汗水浸湿了黑发,眼睛哭得通红,衣袍凌乱,浑身上下都是被欺凌的美。
(可怜的南宝,心疼三秒)
正当沈时渊要再次拍打戒尺的时候,南柯终于接受了现实,他挨不过剩余戒尺的刑罚。
沈时渊见南柯摇着头拒绝,拿出南柯嘴里被口水浸湿的丝帕,心里也是松了一口气。
他又不是为了虐打小妻子,只不过是需要有能震慑住他的东西。
只要南柯肯在第一下后服软认错,就绝不会有第二下。
“认错了吗?”
“呜……我……我错了……”
南柯流着眼泪,嘴里说着服软的话。
身边的家仆也是松了口气,立刻上来就为小夫人解开束缚。
沈时渊将南柯整个抱在怀里,也不嫌弃南柯的眼泪沾湿自己的衣襟,轻声安抚害怕的小妻子。
“好孩子,别怕,只要你乖乖的,就不会受罚。”
南柯不说话,就是哭。他打心底觉得自己没错,但是好汉不吃眼前亏。
沈时渊不怕南柯的小心思。毕竟才十九岁,心思都写在脸上,他有绝对的把握和手段将南柯笼在怀里。

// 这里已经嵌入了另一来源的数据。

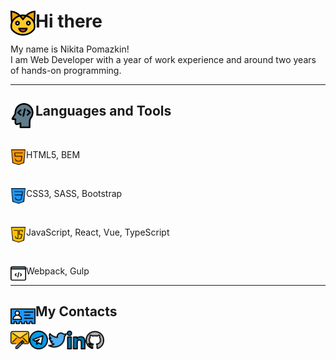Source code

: # <h1><img align="left" alt="cat" width="40px" src="./img/cat.svg"/> Hi there</h1>

My name is Nikita Pomazkin!
<br />
I am Web Developer with a year of work experience and around two years of hands-on programming.

---

## <h2><img align="left" alt="tools" width="40px" src="./img/tools.svg"/> Languages and Tools</h2>

<br />
<p>
<img align="left" alt="html logo" width="25px" src="./img/html.svg"/>
HTML5, BEM
</p>
<br />

<p>
<img align="left" alt="css logo" width="25px" src="./img/css.svg"/>
CSS3, SASS, Bootstrap
</p>
<br />

<p>
<img align="left" alt="js logo" width="25px" src="./img/js.svg"/>
JavaScript, React, Vue, TypeScript
</p>
<br />

<p>
<img align="left" alt="other" width="25px" src="./img/programming.svg"/>
Webpack, Gulp
</p>

---

## <h2><img align="left" alt="contacts" width="40px" src="./img/contacts.svg"/> My Contacts</h2>
<a href="mailto:nikitapomazkin@gmail.com">
  <img align="left" alt="telegram logo" width="30px" src="./img/email.svg"/>
</a>
<a href="https://t.me/thirteenozofcats">
  <img align="left" alt="telegram logo" width="30px" src="./img/telegram.svg"/>
</a>
<a href="https://twitter.com/13ozOfCats">
  <img align="left" alt="twitter logo" width="30px" src="./img/twitter.svg"/>
</a>
<a href="https://linkedin.com/in/nikitapomazkin">
  <img align="left" alt="linkedin logo" width="30px" src="./img/linkedin.svg"/>
</a>
<a href="https://github.com/13ozOfCats">
  <img align="left" alt="github logo" width="30px" src="./img/github.svg"/>
</a>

经过这番折磨,南柯就像霜打过的茄子一样,精神萎靡不振,双手还会时不时神经性地抽搐,好不可怜。
于是,南柯第一次清醒地被沈时渊抱着泡了澡,他也实在是没有了挣扎的精力和力气。
南柯手心上的特殊液体遇水就会溶解。
溶解后,皮肤上连一丝红痕都没有,按上去也不会有任何的痛感,沈时渊真的是控制了自己的力道。

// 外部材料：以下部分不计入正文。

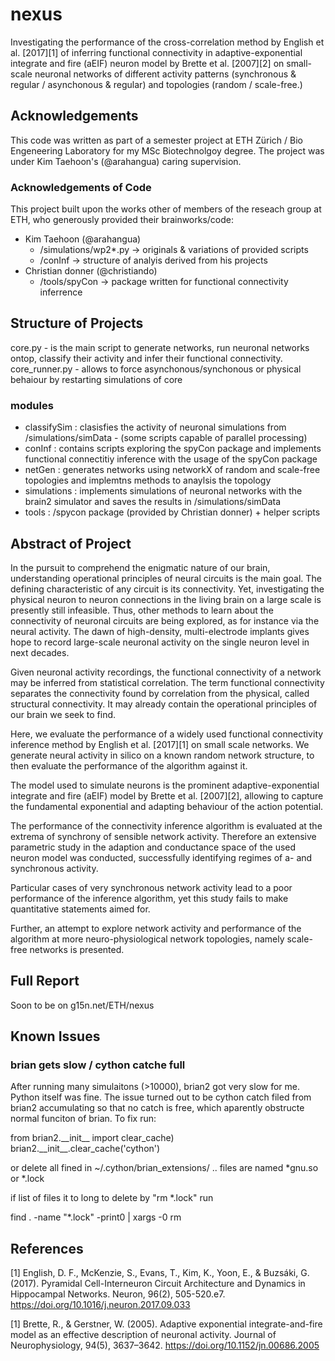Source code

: # nexus
Investigating the performance of the cross-correlation method by English et al. [2017][1] of inferring functional connectivity in adaptive-exponential
integrate and fire (aEIF) neuron model by Brette et al. [2007][2] on small-scale neuronal networks of different activity patterns (synchronous & regular / asynchonous & regular) and topologies (random / scale-free.) 

## Acknowledgements

This code was written as part of a semester project at ETH Zürich / Bio Engeneering Laboratory for my MSc Biotechnolgoy degree. The project was under Kim Taehoon's (@arahangua) caring supervision. 

### Acknowledgements of Code
This project built upon the works other of members of the reseach group at ETH, who generously provided their brainworks/code:
- Kim Taehoon (@arahangua)
    - /simulations/wp2*.py  -> originals & variations of provided scripts
    - /conInf -> structure of analyis derived from his projects
- Christian donner (@christiando)
    - /tools/spyCon -> package written for functional connectivity inferrence 

## Structure of Projects

core.py - is the main script to generate networks, run neuronal networks ontop, classify their activity and infer their functional connectivity. 
core_runner.py - allows to force asynchonous/synchonous or physical behaiour by restarting simulations of core

### modules
- classifySim : clasisfies the activity of neuronal simulations from /simulations/simData - (some scripts capable of parallel processing)
- conInf : contains scripts exploring the spyCon package and implements functional connectitiy inference with the usage of the spyCon package
- netGen :  generates networks using networkX of random and scale-free topologies and implemtns methods to anaylsis the topology
- simulations :  implements simulations of neuronal networks with the brain2 simulator and saves the results in /simulations/simData
- tools : /spycon package (provided by Christian donner) + helper scripts

## Abstract of Project 
In the pursuit to comprehend the enigmatic nature of our brain, understanding operational principles of neural circuits is the main goal. The defining
characteristic of any circuit is its connectivity. Yet, investigating the physical neuron to neuron connections in the living brain on a large scale is presently still infeasible. Thus, other methods to learn about the connectivity of neuronal circuits are being explored, as for instance via the neural activity. The dawn of high-density, multi-electrode implants gives hope to record large-scale neuronal activity on the single neuron level in next decades.

Given neuronal activity recordings, the functional connectivity of a network may be inferred from statistical correlation. The term functional connectivity separates the connectivity found by correlation from the physical, called structural connectivity. It may already contain the operational principles of
our brain we seek to find.

Here, we evaluate the performance of a widely used functional connectivity
inference method by English et al. [2017][1] on small scale networks. We generate neural activity in silico on a known random network structure, to then
evaluate the performance of the algorithm against it.

The model used to simulate neurons is the prominent adaptive-exponential
integrate and fire (aEIF) model by Brette et al. [2007][2], allowing to capture the fundamental exponential and adapting behaviour of the action potential.

The performance of the connectivity inference algorithm is evaluated at the extrema of synchrony of sensible network activity. Therefore an extensive parametric study in the adaption and conductance space of the used neuron
model was conducted, successfully identifying regimes of a- and synchronous activity.

Particular cases of very synchronous network activity lead to a poor performance of the inference algorithm, yet this study fails to make quantitative
statements aimed for.

Further, an attempt to explore network activity and performance of the algorithm at more neuro-physiological network topologies, namely scale-free networks is presented.


## Full Report
Soon to be on g15n.net/ETH/nexus


## Known Issues

### brian gets slow / cython catche full
After running many simulaitons (>10000), brian2 got very slow for me. Python itself was fine. 
The issue turned out to be cython catch filed from brian2 accumulating so that no catch is free, which aparently obstructe normal funciton of brian.
To fix run:

<python>
from brian2.__init__ import clear_cache) 
brian2.__init__.clear_cache('cython')
</python>

or delete all fined in ~/.cython/brian_extensions/ .. files are named *gnu.so or *.lock

if list of files it to long to delete by "rm *.lock" run 

<bash>
find . -name "*.lock" -print0 | xargs -0 rm
</bash>

## References
[1] English, D. F., McKenzie, S., Evans, T., Kim, K., Yoon, E., & Buzsáki, G. (2017). Pyramidal Cell-Interneuron Circuit Architecture and Dynamics in Hippocampal Networks. Neuron, 96(2), 505-520.e7. https://doi.org/10.1016/j.neuron.2017.09.033

[1] Brette, R., & Gerstner, W. (2005). Adaptive exponential integrate-and-fire model as an effective description of neuronal activity. Journal of Neurophysiology, 94(5), 3637–3642. https://doi.org/10.1152/jn.00686.2005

看着小妻子瑟缩在自己怀里,沈时渊满意地吻了吻他的额头,知道怕就好,他就可以安心地离开家里。
早饭,南柯是被沈时渊抱在怀里投喂的。
连睡觉洗澡都在一起了,也不在乎被抱着吃饭这一点。
戒尺摧残后,南柯宛如一只鸵鸟,就想把自己的头埋在沙堆里,不肯出来接受现实。
饭后,他就接到了目前来说最好的消息,那个变态要离开了。
颓废的心一下子就注入了些许活力,南柯这不折不挠的心态堪比打不死的小强。
滚吧滚吧,祝你永远不要回来了~
南柯心里为变态送上最真诚的祝福。
“好好吃饭,好好听兰香的话,知道吗?”
沈时渊把南柯的表情看在眼里,临走前手指点了点他的眉心,警告自己眼神活络了不少的小妻子。
知道个屁,我一定要赶快找出逃跑的方法。
沈时渊离开,南柯觉得身边的空气都要香甜很多。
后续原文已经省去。